Plot of the heat flow.

Measurements have shown that a region with significant geothermal energy is characterized by an anomalous high temperature gradient and heat flow. It is expected that geothermically active areas will be associated with shallow Curie points.

3D Euler deconvolution depth estimation

Figure 13a – d show the depth estimate solutions as colored point solutions. Four geological models’ standard Euler solutions are presented. The figure shows the depth estimates for structural indexes of 0.0, 1.0, 2.0, and 3.0. The Euler solutions used for the plots were calculated using a variety of geologic models defined by contacts, dike and sill structures, pipes, and spheres. As a consequence, structural indices with values ranging from 0 to 3 were used. Whereas solutions for the standard Euler deconvolution were acquired using diverse structural indices, all of the solutions are similar. As a result, Euler I values of 2.0 and 3.0 were considered too high to be expressly interrelated with recognized source bodies in the study region, and the correlating solutions were discarded.

Figure 13:

3D Euler deconvolution depth solutions of the study area: (a) structural index = 0, (b) structural index = 1, (c) structural index = 2, (d) structural index = 3.
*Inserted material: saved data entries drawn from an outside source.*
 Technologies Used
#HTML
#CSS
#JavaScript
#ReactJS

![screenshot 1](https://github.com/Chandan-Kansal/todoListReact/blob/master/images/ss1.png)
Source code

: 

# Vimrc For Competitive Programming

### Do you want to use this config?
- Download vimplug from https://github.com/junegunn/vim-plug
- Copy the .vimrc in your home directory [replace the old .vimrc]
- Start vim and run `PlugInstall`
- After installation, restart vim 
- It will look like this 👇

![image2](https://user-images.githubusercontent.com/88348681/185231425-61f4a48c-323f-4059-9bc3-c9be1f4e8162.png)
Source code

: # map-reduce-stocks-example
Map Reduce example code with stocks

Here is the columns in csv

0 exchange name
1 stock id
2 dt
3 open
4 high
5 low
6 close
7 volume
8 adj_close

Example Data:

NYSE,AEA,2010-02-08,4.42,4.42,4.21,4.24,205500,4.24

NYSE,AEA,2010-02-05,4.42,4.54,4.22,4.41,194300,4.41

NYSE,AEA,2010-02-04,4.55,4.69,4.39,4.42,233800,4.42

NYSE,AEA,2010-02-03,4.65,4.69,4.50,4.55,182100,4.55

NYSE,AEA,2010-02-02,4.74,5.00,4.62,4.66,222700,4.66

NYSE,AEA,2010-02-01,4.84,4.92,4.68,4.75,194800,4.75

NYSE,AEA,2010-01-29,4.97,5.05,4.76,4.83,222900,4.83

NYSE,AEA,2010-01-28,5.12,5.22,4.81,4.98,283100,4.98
When these depth estimates are compared to the information obtained from the spectral analysis, the results from both depth estimation methods show a positive correlation.

Conclusion

Ther magnetic basement is a group of rocks that underpin sedimentary basins and may occasionally outcrop. Onyedim et al. [17] believe that if magnetic units occur at the basement surface, then depth determinations for these will accurately map the basin floor morphology and structure. Nigeria has a complex network of fractures and lineaments with dominant NE-SW, NW-SE, and N-S axes [18]. A single-digitized total magnetic field map of the study area was created using the aeromagnetic analysis. The map has made the geology and basement topography of the study area clearer.
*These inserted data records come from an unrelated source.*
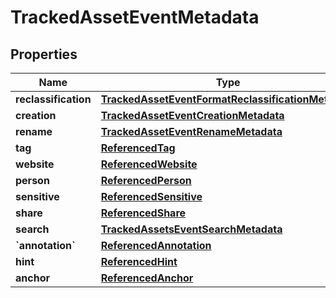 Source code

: 
# TrackedAssetEventMetadata

## Properties
Name | Type | Description | Notes
------------ | ------------- | ------------- | -------------
**reclassification** | [**TrackedAssetEventFormatReclassificationMetadata**](TrackedAssetEventFormatReclassificationMetadata) |  |  [optional]
**creation** | [**TrackedAssetEventCreationMetadata**](TrackedAssetEventCreationMetadata) |  |  [optional]
**rename** | [**TrackedAssetEventRenameMetadata**](TrackedAssetEventRenameMetadata) |  |  [optional]
**tag** | [**ReferencedTag**](ReferencedTag) |  |  [optional]
**website** | [**ReferencedWebsite**](ReferencedWebsite) |  |  [optional]
**person** | [**ReferencedPerson**](ReferencedPerson) |  |  [optional]
**sensitive** | [**ReferencedSensitive**](ReferencedSensitive) |  |  [optional]
**share** | [**ReferencedShare**](ReferencedShare) |  |  [optional]
**search** | [**TrackedAssetsEventSearchMetadata**](TrackedAssetsEventSearchMetadata) |  |  [optional]
**&#x60;annotation&#x60;** | [**ReferencedAnnotation**](ReferencedAnnotation) |  |  [optional]
**hint** | [**ReferencedHint**](ReferencedHint) |  |  [optional]
**anchor** | [**ReferencedAnchor**](ReferencedAnchor) |  |  [optional]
The study area has an average heat flow of 57.397 mW/m2, which is less than 60 mW/m2, but in the southwest region, heat flow increases significantly and can be termed as a good geothermal source and as such should be investigated through further work to ascertain the cause of the anomaly. The knowledge of the depth to Curie point and its heat flow are of interest and can be related to the thermal history of an area. This study illustrates that surface magnetic data can be used to produce Curie depth estimates even for regions with a paucity of heat flow and geothermal gradient data. On the basis of this result, we then conclude that, the most plausible mechanism responsible for the moderate heat flow observed in this study is tectonically induced rifting and magmatism that occurred during the cretaceous, tertiary period and Pan-African orogeny.

The result of the Euler deconvolution suggests that there could be a presence of geologic structures such as dykes and sills in the area. This is substantiated by the many clusters in the Euler deconvolution map. This suggests the possibility of deep-seated intrusive rocks in the area.
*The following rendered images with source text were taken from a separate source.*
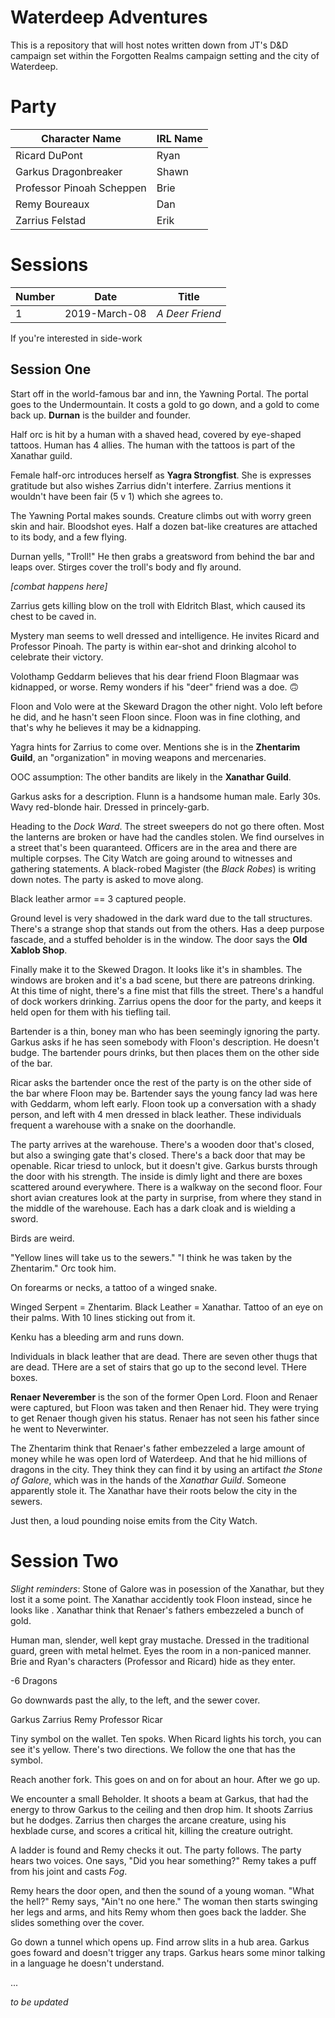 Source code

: # Waterdeep Adventures

This is a repository that will host notes written down from JT's D&D campaign set within the Forgotten Realms campaign setting and the city of Waterdeep.


# Party

|Character Name|IRL Name|
|-|-|
|Ricard DuPont|Ryan|
|Garkus Dragonbreaker|Shawn|
|Professor Pinoah Scheppen|Brie|
|Remy Boureaux|Dan|
|Zarrius Felstad|Erik|


# Sessions

|Number|Date|Title|
|-|-|-|
|1|2019-March-08|*A Deer Friend*|

If you're interested in side-work



## Session One

Start off in the world-famous bar and inn, the Yawning Portal. The portal goes to the Undermountain. It costs a gold to go down, and a gold to come back up. **Durnan** is the builder and founder.

Half orc is hit by a human with a shaved head, covered by eye-shaped tattoos. Human has 4 allies. The human with the tattoos is part of the Xanathar guild.

Female half-orc introduces herself as **Yagra Strongfist**. She is  expresses gratitude but also wishes Zarrius didn't interfere. Zarrius mentions it wouldn't have been fair (5 v 1) which she agrees to.

The Yawning Portal makes sounds. Creature climbs out with worry green skin and hair. Bloodshot eyes. Half a dozen bat-like creatures are attached to its body, and a few flying.

Durnan yells, "Troll!" He then grabs a greatsword from behind the bar and leaps over. Stirges cover the troll's body and fly around.

*[combat happens here]*

Zarrius gets killing blow on the troll with Eldritch Blast, which caused its chest to be caved in.

Mystery man seems to well dressed and intelligence. He invites Ricard and Professor Pinoah. The party is within ear-shot and drinking alcohol to celebrate their victory.

Volothamp Geddarm believes that his dear friend Floon Blagmaar was kidnapped, or worse. Remy wonders if his "deer" friend was a doe. 🙃 

Floon and Volo were at the Skeward Dragon the other night. Volo left before he did, and he hasn't seen Floon since. Floon was in fine clothing, and that's why he believes it may be a kidnapping.

Yagra hints for Zarrius to come over. Mentions she is in the **Zhentarim Guild**, an "organization" in moving weapons and mercenaries.

OOC assumption: The other bandits are likely in the **Xanathar Guild**.

Garkus asks for a description. Flunn is a handsome human male. Early 30s. Wavy red-blonde hair. Dressed in princely-garb.

Heading to the *Dock Ward*. The street sweepers do not go there often. Most the lanterns are broken or have had the candles stolen. We find ourselves in a street that's been quaranteed. Officers are in the area and there are multiple corpses. The City Watch are going around to witnesses and gathering statements. A black-robed Magister (the *Black Robes*) is writing down notes. The party is asked to move along.

Black leather armor == 3 captured people.

Ground level is very shadowed in the dark ward due to the tall structures. There's a strange shop that stands out from the others. Has a deep purpose fascade, and a stuffed beholder is in the window. The door says the **Old Xablob Shop**. 

Finally make it to the Skewed Dragon. It looks like it's in shambles. The windows are broken and it's a bad scene, but there are patreons drinking. At this time of night, there's a fine mist that fills the street. There's a handful of dock workers drinking. Zarrius opens the door for the party, and keeps it held open for them with his tiefling tail.

Bartender is a thin, boney man who has been seemingly ignoring the party. Garkus asks if he has seen somebody with Floon's description. He doesn't budge. The bartender pours drinks, but then places them on the other side of the bar. 

Ricar asks the bartender once the rest of the party is on the other side of the bar where Floon may be. Bartender says the young fancy lad was here with Geddarm, whom left early. Floon took up a conversation with a shady person, and left with 4 men dressed in black leather. These individuals frequent a warehouse with a snake on the doorhandle.

The party arrives at the warehouse. There's a wooden door that's closed, but also a swinging gate that's closed. There's a back door that may be openable. Ricar triesd to unlock, but it doesn't give. Garkus bursts through the door with his strength. The inside is dimly light and there are boxes scattered around everywhere. There is a walkway on the second floor. Four short avian creatures look at the party in surprise, from where they stand in the middle of the warehouse. Each has a dark cloak and is wielding a sword.

Birds are weird.

"Yellow lines will take us to the sewers."
"I think he was taken by the Zhentarim."
Orc took him.

On forearms or necks, a tattoo of a winged snake. 

Winged Serpent = Zhentarim.
Black Leather = Xanathar. Tattoo of an eye on their palms. With 10 lines sticking out from it.

Kenku has a bleeding arm and runs down. 

Individuals in black leather that are dead. There are seven other thugs that are dead. THere are a set of stairs that go up to the second level. THere boxes.

**Renaer Neverember** is the son of the former Open Lord. Floon and Renaer were captured, but Floon was taken and then Renaer hid. They were trying to get Renaer though given his status. Renaer has not seen his father since he went to Neverwinter.

The Zhentarim think that Renaer's father embezzeled a large amount of money while he was open lord of Waterdeep. And that he hid millions of dragons in the city. They think they can find it by using an artifact *the Stone of Galore*, which was in the hands of the *Xanathar Guild*. Someone apparently stole it. The Xanathar have their roots below the city in the sewers.

Just then, a loud pounding noise emits from the City Watch. 

# Session Two

*Slight reminders*: Stone of Galore was in posession of the Xanathar, but they lost it a some point. The Xanathar accidently took Floon instead, since he looks like .  Xanathar think that Renaer's fathers embezzeled a bunch of gold. 

Human man, slender, well kept gray mustache. Dressed in the traditional guard, green with metal helmet. Eyes the room in a non-paniced manner. Brie and Ryan's characters (Professor and Ricard) hide as they enter.

-6 Dragons

Go downwards past the ally, to the left, and the sewer cover. 

Garkus
Zarrius
Remy
Professor
Ricar

Tiny symbol on the wallet. Ten spoks. When Ricard lights his torch, you can see it's yellow. 
There's two directions. We follow the one that has the symbol.

Reach another fork. This goes on and on for about an hour. After we go up. 

We encounter a small Beholder. It shoots a beam at Garkus, that had the energy to throw Garkus to the ceiling and then drop him. It shoots Zarrius but he dodges. Zarrius then charges the arcane creature, using his hexblade curse, and scores a critical hit, killing the creature outright.

A ladder is found and Remy checks it out. The party follows. The party hears two voices. One says, "Did you hear something?" Remy takes a puff from his joint and casts *Fog*.

Remy hears the door open, and then the sound of a young woman. "What the hell?" Remy says, "Ain't no one here." The woman then starts swinging her legs and arms, and hits Remy whom then goes back the ladder. She slides something over the cover.

Go down a tunnel which opens up. Find arrow slits in a hub area. Garkus goes foward and doesn't trigger any traps. Garkus hears some minor talking in a language he doesn't understand.

...

*to be updated*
A region with significant geothermal energy has an anomalous high temperature gradient and heat flow. It is expected that geothermically active areas will be associated with shallow active points. Geothermal energy can also be found in areas where basement rocks with reasonably mild heat flow are surrounded by a thick layer of thermally insulated sediments. As there is no indication of volcanic activity in the study region, it can be deduced that geothermal prospect areas in this study could be areas in which a thick blanket of thermally insulated sediment covers basement rocks; thus, these areas with high heat flow might be geothermal sources and reservoirs and will aid in defining the presence of productive geothermal reservoirs at desirable temperatures and depths in the study region. The pattern of the Curie point depths is useful as an index of geothermal structure.